▸ **What you need to do**: Lines in which "property" appears should be pulled from the data below.

▸ **Records shown**:
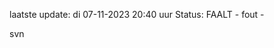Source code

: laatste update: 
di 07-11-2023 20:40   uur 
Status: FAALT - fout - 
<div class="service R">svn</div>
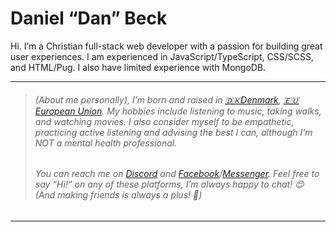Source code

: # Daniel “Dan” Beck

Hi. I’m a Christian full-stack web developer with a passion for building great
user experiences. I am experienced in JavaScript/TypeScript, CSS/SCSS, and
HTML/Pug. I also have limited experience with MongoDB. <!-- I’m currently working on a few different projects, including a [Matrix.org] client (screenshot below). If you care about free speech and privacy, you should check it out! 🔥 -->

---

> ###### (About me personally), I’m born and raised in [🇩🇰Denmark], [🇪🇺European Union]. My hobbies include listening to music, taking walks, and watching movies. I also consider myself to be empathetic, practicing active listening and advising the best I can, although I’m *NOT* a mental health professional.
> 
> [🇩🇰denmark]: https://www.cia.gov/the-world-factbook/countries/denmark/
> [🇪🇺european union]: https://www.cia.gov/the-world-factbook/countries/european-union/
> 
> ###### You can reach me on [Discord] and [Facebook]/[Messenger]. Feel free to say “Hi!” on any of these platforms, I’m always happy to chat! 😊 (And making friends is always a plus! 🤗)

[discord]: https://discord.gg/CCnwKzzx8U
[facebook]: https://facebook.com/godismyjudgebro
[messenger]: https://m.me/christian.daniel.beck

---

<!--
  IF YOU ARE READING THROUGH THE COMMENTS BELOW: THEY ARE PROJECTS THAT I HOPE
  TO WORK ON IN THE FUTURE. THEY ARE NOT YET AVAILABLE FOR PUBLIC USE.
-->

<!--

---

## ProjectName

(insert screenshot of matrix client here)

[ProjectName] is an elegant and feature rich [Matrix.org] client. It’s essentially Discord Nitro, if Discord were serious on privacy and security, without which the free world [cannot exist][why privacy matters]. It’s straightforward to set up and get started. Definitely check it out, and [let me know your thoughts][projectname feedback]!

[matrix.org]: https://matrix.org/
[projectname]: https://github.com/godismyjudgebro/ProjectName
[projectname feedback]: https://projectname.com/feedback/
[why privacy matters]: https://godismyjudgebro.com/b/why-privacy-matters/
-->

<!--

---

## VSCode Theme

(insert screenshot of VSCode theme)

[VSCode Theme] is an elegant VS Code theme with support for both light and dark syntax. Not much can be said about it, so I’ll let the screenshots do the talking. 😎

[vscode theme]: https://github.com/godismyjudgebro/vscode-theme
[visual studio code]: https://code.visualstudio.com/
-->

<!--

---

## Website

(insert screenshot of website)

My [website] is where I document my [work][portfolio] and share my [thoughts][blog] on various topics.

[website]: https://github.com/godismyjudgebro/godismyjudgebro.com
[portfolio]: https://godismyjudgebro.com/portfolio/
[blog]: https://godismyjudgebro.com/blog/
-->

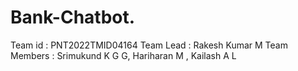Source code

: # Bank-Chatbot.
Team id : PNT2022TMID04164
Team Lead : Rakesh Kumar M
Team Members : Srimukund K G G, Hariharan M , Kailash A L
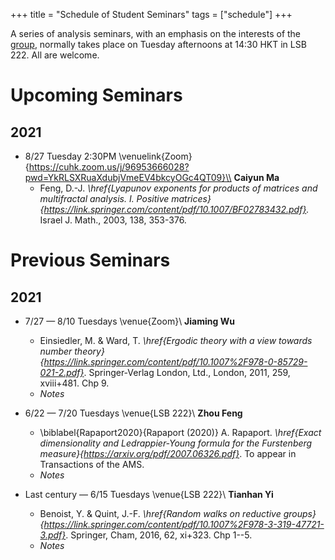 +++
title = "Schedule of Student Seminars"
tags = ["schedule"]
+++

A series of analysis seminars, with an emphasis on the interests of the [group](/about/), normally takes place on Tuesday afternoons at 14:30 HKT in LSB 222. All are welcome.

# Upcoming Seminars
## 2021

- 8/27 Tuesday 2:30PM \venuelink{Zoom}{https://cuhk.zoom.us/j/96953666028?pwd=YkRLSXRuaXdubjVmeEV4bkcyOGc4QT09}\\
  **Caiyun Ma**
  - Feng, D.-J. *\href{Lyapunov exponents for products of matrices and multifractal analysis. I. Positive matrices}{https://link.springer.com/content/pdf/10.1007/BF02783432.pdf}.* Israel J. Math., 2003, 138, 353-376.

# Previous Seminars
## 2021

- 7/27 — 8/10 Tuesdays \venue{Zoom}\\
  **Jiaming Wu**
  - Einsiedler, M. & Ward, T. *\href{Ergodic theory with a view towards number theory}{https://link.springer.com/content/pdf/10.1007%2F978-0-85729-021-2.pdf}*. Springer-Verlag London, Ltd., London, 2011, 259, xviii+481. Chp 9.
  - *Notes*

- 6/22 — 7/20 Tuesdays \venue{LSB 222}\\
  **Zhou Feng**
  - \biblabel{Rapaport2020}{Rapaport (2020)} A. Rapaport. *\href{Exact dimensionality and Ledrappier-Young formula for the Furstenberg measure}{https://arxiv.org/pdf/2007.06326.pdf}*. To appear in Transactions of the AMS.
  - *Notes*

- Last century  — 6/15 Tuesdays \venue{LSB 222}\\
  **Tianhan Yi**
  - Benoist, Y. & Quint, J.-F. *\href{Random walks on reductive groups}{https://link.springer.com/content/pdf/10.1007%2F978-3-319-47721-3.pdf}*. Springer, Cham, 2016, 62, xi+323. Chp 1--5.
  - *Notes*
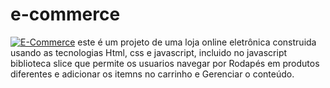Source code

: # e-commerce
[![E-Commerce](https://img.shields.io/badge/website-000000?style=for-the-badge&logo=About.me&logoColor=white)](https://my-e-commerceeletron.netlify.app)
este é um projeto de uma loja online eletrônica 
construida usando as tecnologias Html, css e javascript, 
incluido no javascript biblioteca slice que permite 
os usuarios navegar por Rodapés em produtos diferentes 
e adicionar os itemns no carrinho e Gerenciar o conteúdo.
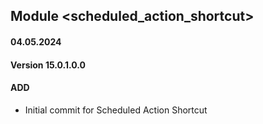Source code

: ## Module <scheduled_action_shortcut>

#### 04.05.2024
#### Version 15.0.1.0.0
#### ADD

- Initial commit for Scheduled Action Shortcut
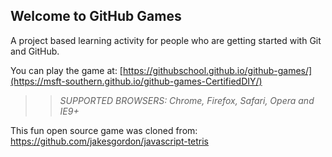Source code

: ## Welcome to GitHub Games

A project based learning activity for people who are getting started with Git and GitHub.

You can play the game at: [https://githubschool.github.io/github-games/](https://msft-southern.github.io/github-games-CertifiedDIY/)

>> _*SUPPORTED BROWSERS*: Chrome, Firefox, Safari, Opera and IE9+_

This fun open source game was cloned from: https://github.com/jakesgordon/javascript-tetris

==

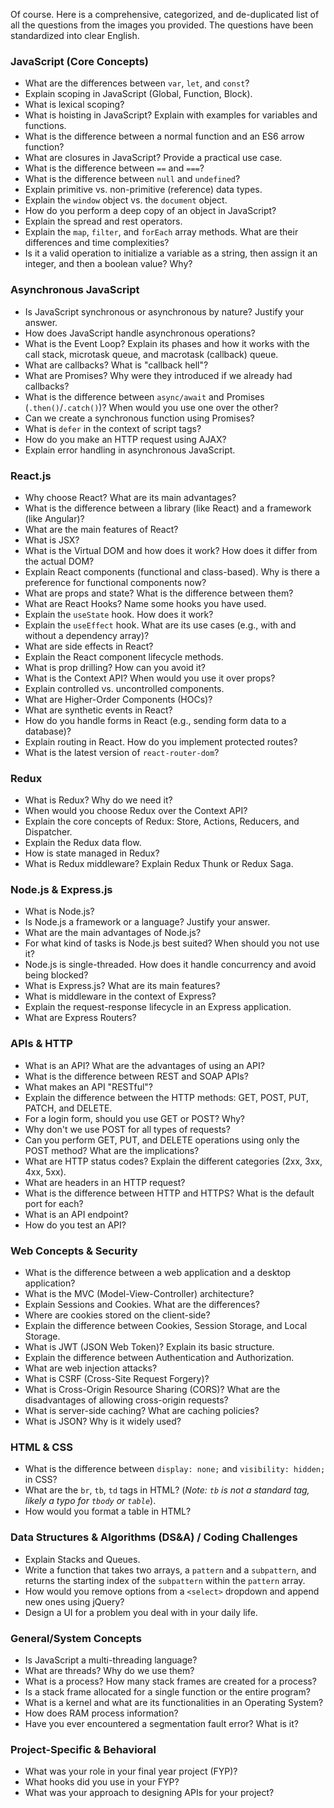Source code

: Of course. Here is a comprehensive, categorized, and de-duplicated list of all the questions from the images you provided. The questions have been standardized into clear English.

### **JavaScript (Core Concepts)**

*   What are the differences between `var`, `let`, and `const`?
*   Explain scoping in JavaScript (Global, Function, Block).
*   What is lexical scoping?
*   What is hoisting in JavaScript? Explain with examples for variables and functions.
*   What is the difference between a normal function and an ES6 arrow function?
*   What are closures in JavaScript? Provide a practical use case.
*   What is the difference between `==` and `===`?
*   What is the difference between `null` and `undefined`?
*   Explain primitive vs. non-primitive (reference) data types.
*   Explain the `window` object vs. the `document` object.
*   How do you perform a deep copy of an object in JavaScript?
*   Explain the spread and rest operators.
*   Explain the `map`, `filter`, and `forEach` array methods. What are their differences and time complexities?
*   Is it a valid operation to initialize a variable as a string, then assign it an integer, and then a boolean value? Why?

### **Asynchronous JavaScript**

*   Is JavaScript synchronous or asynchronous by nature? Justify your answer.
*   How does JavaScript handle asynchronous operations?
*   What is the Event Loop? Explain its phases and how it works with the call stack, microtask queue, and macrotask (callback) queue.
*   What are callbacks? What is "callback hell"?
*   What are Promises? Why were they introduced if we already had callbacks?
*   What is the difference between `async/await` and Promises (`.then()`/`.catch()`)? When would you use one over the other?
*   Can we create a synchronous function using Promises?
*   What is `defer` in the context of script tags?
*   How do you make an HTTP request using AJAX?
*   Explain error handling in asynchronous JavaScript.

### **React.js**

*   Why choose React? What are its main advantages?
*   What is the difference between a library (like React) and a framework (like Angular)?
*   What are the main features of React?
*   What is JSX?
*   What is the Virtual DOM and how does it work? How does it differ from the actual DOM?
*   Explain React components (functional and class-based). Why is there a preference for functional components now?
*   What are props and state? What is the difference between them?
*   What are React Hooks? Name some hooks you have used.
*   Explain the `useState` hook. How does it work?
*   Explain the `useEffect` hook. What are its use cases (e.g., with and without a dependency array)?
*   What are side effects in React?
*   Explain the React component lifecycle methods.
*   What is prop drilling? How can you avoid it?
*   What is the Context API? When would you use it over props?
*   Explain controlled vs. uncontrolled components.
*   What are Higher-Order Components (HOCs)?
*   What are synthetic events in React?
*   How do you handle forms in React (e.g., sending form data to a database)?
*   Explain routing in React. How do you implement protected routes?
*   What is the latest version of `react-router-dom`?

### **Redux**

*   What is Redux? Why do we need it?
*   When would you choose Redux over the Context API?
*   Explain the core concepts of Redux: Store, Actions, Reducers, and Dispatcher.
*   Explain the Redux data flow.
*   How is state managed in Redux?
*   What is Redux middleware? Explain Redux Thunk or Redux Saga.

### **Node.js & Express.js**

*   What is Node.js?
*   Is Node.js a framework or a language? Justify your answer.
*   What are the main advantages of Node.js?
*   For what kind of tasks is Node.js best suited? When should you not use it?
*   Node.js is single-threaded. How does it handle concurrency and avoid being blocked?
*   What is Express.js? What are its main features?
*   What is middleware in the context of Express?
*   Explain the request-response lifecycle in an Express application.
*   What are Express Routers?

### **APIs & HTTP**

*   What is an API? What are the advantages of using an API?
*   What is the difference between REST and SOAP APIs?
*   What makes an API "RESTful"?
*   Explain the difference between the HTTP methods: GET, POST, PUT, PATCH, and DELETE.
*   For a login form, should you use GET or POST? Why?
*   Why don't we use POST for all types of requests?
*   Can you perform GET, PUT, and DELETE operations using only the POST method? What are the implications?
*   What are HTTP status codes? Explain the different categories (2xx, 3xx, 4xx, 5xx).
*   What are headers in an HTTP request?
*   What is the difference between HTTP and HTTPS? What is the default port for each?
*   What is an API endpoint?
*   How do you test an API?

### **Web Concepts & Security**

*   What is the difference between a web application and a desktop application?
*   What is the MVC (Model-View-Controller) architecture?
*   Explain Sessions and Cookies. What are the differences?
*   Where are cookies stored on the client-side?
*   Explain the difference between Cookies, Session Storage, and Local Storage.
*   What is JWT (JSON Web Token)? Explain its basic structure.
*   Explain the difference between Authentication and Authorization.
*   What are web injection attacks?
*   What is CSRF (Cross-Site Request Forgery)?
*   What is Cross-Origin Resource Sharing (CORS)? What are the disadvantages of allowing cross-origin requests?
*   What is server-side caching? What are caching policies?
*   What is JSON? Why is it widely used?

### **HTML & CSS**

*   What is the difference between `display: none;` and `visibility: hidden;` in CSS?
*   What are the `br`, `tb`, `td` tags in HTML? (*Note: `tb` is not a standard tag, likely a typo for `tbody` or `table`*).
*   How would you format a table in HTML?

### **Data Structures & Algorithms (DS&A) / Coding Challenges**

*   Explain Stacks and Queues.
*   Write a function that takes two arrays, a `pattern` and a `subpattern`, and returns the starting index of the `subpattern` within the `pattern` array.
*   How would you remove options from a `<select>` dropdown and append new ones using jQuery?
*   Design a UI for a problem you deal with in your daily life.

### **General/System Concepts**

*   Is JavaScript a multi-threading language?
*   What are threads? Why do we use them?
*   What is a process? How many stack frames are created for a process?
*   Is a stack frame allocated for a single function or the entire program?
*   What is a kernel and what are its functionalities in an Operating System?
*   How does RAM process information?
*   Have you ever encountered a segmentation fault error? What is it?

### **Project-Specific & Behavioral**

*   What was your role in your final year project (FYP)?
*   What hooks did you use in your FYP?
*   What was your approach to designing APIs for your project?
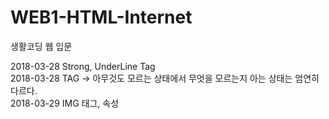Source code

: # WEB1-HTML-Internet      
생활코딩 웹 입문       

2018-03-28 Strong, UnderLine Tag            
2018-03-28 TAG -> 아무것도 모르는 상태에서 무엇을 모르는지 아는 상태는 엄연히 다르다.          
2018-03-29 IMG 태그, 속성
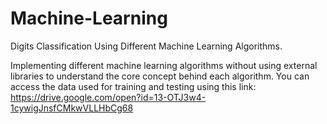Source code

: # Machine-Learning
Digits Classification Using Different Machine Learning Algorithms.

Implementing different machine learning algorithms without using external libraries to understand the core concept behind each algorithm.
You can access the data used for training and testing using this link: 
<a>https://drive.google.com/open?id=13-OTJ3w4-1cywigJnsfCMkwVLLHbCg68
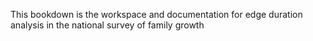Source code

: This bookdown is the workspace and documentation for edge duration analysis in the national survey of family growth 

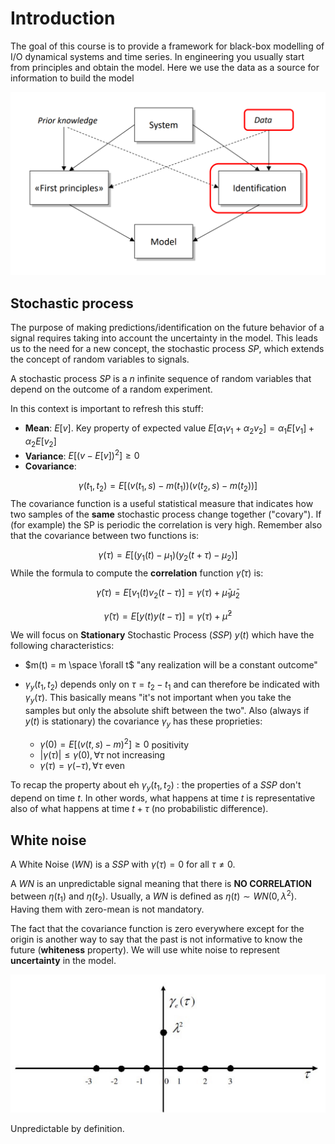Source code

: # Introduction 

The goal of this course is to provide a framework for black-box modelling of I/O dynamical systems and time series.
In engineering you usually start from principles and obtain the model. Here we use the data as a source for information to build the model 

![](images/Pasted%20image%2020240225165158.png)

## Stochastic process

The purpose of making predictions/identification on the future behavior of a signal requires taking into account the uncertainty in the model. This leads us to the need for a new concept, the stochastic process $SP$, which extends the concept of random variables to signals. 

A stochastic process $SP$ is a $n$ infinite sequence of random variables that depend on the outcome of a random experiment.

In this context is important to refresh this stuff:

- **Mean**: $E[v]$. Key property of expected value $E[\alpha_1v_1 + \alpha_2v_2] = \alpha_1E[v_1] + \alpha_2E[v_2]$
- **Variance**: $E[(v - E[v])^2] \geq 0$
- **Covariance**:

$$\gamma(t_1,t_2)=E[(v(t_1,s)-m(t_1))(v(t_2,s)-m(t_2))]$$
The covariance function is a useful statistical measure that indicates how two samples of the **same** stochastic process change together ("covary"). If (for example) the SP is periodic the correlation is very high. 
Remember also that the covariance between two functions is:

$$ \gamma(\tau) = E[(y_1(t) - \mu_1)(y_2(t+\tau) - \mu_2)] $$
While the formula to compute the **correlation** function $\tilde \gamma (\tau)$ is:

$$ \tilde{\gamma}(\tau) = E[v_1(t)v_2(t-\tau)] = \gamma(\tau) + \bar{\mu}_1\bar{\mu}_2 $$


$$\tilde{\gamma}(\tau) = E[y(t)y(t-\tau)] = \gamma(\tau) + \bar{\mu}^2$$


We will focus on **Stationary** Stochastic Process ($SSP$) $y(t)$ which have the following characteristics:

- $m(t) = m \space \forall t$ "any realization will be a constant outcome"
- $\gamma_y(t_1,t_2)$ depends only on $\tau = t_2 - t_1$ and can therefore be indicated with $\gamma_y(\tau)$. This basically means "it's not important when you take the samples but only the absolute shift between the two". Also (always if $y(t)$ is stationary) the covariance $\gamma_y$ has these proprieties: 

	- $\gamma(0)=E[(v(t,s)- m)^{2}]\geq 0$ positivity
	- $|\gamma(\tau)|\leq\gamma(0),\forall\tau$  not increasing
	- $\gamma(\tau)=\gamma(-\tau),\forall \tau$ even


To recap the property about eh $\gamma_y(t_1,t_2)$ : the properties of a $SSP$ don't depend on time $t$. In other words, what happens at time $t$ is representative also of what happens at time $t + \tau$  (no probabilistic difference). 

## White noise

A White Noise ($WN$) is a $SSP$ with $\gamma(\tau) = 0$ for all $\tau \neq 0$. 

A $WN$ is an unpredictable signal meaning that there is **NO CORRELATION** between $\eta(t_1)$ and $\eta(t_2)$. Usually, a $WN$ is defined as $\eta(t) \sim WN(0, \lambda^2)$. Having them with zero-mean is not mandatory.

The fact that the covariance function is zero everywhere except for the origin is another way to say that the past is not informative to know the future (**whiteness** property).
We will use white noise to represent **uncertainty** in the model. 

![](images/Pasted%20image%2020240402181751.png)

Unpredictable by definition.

---

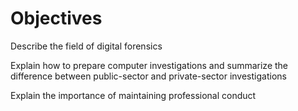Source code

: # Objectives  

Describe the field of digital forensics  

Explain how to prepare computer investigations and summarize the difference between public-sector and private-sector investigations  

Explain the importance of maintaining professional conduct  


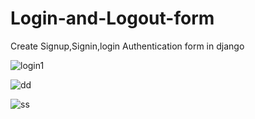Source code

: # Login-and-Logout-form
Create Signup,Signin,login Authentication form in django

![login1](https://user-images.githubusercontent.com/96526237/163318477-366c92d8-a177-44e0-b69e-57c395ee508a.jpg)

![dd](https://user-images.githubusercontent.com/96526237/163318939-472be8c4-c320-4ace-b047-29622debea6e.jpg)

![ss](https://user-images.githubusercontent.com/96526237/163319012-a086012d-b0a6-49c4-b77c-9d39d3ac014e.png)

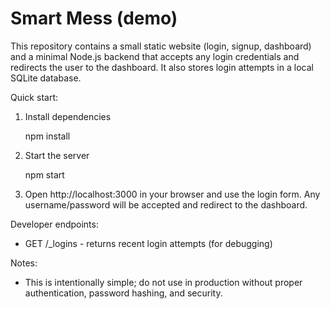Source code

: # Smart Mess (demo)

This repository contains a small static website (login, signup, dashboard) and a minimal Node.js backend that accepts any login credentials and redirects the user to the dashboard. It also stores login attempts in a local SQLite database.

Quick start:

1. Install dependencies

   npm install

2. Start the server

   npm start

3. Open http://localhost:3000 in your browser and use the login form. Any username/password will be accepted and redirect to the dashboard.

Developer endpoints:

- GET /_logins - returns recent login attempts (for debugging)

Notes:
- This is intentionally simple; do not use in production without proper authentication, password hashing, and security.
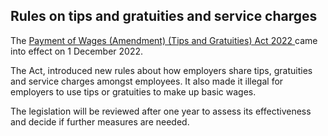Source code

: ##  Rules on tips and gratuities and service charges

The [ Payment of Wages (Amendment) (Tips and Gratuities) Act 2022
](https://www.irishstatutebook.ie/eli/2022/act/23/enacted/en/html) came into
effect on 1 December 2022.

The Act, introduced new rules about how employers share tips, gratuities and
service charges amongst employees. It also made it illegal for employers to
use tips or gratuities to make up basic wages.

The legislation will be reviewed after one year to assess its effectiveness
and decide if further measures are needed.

▸ **Answer for this exercise**:
- **Mean**: $E[v]$. Key property of expected value $E[\alpha_1v_1 + \alpha_2v_2] = \alpha_1E[v_1] + \alpha_2E[v_2]$
To recap the property about eh $\gamma_y(t_1,t_2)$ : the properties of a $SSP$ don't depend on time $t$. In other words, what happens at time $t$ is representative also of what happens at time $t + \tau$  (no probabilistic difference). 
The fact that the covariance function is zero everywhere except for the origin is another way to say that the past is not informative to know the future (**whiteness** property).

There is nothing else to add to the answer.